His game, “Cat Playground”, involves you playing as a cat while trying to avoid various objects.
“You’re just a cat on a big field. You have to get across it but there’s parts of the field that will randomly disappear that you have to avoid,” he said. “There’s cat toys out there that you have to pick up before you can make it to the end. They move around which make them hard to find.”
113 Shady Lane
Nick Uroseva and Tom Goldthwait, both YSU alumni, spent a lot of time considering the theme of deception.
“We were trying to think of all different kinds of mechanics that used deception,” Uroseva said. “Let’s create a game that uses a lot of hidden information. We ended up landing on a game where one player is trying to prevent the other player from achieving a task.”
Besides deception, their game “113 Shady Lane” utilized a horror theme.
“Our game is set in a haunted house. One player plays someone investigating that house trying to find the three items needed to escape,” Uroseva said. “The other player is the ghost trying to stop them.”
Uroseva said that the characters both have the ability to manipulate light or their visibility with the press of a button.
“The human player is completely obscured in darkness until the user holds down a button to turn on their lantern,” he said. “The ghost is constantly visible until you hold down a button to make it invisible.”
Goldthwait said that there a few sound effects in the game that are activated by the player.
“If you listen there’s a piano sound there so there’s a lot of things in the environment which have sound effects tied to them,” he said. “The piano actually has two sound effects. Bumping into a wall produces a small sound cue and going through a door produces a door creak sound.”

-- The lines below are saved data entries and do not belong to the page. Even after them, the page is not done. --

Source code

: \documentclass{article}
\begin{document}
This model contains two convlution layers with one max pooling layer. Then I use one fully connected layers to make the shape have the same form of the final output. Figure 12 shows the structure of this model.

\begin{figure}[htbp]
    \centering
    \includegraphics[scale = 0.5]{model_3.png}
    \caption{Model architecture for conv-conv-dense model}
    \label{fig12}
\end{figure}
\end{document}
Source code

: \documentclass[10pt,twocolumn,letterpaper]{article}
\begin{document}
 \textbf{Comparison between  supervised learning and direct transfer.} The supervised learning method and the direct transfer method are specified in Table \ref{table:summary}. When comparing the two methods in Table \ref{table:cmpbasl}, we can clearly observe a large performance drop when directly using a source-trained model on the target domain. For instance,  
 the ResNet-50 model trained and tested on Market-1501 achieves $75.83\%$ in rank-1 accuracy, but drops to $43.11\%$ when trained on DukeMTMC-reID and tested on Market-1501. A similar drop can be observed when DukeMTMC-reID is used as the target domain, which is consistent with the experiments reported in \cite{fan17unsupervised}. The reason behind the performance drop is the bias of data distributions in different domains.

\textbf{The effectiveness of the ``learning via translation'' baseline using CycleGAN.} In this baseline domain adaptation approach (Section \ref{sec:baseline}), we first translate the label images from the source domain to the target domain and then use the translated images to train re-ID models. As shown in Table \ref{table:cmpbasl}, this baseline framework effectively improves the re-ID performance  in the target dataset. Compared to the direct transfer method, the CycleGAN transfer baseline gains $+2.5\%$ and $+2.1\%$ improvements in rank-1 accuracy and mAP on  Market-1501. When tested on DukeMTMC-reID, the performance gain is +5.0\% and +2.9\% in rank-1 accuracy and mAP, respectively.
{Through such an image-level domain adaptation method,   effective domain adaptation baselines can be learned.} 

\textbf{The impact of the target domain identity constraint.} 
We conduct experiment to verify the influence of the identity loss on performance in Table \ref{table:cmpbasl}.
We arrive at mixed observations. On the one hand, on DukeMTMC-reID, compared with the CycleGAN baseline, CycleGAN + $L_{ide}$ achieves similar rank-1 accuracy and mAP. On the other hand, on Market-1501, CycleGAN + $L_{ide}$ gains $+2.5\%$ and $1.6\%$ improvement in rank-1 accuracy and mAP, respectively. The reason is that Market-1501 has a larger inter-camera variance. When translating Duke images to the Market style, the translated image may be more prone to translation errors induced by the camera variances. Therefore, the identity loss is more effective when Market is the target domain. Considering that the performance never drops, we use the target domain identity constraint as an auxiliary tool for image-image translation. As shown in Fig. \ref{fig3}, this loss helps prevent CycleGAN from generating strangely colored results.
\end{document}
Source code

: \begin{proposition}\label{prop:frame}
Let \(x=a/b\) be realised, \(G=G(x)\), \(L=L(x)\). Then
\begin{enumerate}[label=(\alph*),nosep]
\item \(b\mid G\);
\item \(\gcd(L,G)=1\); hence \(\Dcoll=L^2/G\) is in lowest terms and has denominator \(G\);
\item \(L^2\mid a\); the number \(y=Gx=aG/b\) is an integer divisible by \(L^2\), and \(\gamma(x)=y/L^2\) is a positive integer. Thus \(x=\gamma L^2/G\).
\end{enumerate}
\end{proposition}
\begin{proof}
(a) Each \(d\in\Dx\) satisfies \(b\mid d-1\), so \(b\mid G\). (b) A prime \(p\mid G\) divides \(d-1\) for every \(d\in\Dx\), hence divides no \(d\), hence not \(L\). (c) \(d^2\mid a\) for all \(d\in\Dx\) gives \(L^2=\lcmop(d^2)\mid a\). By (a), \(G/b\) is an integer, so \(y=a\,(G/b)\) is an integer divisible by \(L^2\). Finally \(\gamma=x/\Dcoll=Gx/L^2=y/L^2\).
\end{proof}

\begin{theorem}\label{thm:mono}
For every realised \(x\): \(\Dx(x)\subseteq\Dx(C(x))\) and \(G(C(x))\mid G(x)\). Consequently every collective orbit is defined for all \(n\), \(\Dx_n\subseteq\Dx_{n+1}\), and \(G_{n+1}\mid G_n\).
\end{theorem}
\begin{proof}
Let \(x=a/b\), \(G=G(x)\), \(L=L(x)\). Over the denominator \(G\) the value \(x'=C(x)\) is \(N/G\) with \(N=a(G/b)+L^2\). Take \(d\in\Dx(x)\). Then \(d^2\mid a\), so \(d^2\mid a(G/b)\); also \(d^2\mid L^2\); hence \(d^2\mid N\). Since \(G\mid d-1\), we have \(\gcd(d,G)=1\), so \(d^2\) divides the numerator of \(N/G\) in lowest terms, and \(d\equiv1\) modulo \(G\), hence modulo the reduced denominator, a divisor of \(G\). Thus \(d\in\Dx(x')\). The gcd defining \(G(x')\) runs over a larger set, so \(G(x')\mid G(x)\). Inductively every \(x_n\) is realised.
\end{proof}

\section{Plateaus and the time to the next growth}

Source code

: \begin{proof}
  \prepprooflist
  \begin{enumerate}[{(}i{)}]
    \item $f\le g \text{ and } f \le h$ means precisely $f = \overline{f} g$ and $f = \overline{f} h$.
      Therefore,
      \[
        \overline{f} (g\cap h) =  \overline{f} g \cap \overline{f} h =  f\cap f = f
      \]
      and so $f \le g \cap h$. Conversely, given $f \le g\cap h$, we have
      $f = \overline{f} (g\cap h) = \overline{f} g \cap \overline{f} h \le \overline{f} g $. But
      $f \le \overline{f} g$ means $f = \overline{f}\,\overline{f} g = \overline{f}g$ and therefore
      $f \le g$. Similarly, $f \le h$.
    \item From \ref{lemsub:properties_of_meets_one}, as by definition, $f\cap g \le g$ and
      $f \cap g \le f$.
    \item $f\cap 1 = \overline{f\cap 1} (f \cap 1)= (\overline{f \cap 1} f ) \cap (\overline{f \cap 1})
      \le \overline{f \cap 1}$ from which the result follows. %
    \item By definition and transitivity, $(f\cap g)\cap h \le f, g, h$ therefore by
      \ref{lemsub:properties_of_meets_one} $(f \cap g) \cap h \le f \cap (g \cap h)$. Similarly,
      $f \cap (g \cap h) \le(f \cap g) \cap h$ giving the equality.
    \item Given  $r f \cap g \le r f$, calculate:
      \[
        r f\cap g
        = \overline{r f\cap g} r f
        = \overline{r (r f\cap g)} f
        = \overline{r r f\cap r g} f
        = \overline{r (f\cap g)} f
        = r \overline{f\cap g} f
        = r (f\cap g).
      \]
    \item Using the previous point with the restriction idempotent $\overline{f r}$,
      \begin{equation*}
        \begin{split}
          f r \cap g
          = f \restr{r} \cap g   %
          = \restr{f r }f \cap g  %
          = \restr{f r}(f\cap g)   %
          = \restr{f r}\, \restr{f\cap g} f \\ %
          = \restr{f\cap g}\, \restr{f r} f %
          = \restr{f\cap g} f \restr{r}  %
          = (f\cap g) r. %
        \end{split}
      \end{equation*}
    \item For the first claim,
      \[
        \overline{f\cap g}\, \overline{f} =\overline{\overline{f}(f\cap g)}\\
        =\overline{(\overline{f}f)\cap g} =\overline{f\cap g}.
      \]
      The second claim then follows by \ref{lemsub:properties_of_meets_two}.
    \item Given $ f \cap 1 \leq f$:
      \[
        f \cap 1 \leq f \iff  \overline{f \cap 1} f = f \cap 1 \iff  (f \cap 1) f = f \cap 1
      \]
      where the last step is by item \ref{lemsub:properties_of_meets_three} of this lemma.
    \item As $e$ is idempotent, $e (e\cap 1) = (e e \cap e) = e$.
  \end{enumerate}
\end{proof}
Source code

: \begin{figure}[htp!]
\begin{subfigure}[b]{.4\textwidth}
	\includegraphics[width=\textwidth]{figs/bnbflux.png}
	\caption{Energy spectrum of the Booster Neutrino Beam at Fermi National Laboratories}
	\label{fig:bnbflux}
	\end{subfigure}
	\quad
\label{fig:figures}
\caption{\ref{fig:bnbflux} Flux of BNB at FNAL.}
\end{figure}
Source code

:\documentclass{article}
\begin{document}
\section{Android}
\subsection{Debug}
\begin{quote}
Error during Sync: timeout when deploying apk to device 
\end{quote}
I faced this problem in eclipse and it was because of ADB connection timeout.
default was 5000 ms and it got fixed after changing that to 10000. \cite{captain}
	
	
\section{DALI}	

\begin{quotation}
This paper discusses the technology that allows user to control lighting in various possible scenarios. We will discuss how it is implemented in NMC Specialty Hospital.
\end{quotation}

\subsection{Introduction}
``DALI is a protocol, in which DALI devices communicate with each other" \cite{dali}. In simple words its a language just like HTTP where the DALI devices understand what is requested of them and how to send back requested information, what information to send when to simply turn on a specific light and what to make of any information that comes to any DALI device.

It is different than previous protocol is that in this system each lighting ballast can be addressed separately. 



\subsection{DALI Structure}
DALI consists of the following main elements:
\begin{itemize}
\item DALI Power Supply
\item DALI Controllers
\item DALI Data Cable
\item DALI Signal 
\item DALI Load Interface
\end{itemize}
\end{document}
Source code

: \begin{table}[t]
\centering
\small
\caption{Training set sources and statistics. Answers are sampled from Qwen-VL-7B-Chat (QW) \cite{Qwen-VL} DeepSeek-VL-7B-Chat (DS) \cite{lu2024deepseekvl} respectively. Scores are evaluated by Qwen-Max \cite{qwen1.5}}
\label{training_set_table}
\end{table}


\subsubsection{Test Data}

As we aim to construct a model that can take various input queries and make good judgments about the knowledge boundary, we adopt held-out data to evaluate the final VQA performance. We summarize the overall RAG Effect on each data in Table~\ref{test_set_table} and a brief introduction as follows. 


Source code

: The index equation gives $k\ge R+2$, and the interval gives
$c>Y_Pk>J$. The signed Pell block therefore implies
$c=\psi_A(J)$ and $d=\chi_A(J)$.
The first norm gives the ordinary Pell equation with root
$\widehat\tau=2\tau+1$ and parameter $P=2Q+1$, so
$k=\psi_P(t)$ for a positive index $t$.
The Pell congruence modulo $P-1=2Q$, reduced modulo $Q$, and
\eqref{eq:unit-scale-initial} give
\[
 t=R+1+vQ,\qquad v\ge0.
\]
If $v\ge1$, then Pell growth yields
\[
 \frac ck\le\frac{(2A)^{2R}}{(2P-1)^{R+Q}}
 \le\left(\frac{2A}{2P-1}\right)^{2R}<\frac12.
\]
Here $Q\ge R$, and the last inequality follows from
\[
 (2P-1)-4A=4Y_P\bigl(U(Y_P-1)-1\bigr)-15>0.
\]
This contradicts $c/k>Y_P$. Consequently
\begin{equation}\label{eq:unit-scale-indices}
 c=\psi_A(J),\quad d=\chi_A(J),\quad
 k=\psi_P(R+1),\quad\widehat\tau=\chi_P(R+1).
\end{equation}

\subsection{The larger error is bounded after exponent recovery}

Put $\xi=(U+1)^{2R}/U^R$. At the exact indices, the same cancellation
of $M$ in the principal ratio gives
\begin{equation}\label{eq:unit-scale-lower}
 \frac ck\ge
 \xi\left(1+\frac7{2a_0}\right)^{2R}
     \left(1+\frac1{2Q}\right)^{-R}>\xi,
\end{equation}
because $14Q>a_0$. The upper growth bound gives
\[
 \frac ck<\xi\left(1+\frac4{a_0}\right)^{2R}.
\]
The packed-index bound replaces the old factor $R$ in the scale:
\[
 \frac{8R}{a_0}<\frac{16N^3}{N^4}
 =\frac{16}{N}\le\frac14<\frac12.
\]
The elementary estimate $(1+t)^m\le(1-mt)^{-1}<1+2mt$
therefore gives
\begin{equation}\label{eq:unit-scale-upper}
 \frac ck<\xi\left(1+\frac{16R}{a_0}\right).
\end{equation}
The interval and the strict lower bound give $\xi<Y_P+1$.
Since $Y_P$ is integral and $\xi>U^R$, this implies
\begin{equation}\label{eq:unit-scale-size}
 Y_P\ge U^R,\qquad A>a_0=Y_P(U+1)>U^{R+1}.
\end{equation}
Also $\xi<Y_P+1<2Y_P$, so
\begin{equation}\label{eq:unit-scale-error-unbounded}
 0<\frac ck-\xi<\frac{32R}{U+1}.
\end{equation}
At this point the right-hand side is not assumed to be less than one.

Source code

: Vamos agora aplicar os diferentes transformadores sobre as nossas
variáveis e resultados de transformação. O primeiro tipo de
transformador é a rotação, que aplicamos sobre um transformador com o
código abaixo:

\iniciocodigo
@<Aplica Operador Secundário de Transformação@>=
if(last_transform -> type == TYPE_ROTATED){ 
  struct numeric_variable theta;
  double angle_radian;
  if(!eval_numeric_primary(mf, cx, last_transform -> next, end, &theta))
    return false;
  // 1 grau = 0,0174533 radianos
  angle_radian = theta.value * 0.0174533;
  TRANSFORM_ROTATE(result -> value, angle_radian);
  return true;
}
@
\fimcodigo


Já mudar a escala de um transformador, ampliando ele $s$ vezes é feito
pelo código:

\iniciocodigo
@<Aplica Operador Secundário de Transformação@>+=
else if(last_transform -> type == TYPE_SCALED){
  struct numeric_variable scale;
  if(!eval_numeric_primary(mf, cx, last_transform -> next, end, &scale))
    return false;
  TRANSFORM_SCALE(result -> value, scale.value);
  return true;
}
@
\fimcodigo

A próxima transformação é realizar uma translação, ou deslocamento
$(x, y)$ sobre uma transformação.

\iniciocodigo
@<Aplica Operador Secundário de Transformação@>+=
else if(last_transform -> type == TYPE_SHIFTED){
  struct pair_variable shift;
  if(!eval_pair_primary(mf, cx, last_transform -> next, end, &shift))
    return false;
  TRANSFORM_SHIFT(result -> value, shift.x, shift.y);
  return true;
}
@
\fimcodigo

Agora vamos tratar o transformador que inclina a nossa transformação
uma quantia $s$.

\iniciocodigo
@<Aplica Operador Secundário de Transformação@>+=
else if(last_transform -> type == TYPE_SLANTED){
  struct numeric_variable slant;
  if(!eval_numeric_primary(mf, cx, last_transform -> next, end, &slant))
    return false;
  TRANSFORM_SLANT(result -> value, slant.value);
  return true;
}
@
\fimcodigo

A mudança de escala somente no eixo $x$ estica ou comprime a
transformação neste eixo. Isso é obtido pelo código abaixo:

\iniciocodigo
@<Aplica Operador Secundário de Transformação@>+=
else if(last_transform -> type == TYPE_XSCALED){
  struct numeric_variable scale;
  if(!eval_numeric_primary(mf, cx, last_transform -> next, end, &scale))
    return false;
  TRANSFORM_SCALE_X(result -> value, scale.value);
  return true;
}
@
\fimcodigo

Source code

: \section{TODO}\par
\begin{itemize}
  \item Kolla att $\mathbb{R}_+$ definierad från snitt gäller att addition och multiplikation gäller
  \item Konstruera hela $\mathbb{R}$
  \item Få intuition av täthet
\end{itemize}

Rainbow Kitten Adventures VR
Alex Bonnette, an electrical engineering student at YSU, said that he and his team developed “Rainbow Kitten Adventures VR,” a virtual reality game for the Oculus Rift.
“The idea behind this game is that usually when it comes to the Rift, there’s only one player. One person is using the rift and they’re like ‘This is awesome’ while the other player is standing by watching and it’s boring,” he said. “So we designed a game where one person is on the Rift while another is on the keyboard and mouse.”
He said that the person using the Rift is an alien god shooting fire balls while the person using the keyboard and mouse are running around a small field collecting batteries and trying to fire a weapon to kill the god before the god kills them.
To wrap up the 48-hour event, all the teams gathered together and presented what they accomplished to the rest of the groups and the world via a livestream on YouTube.
Kendra Corpier added that Youngstown Game Developer’s annual Game Jam is great for everyone because it doesn’t matter what your experience level is.
“It’s free and we give free food,” she said. “But what’s important about it is that it doesn’t matter what your experience level is on it because you can be anywhere from beginner to totally experienced and still take something away from it.”
Corpier added those who are interested can expect the Game Jam to be back around the same time again next year.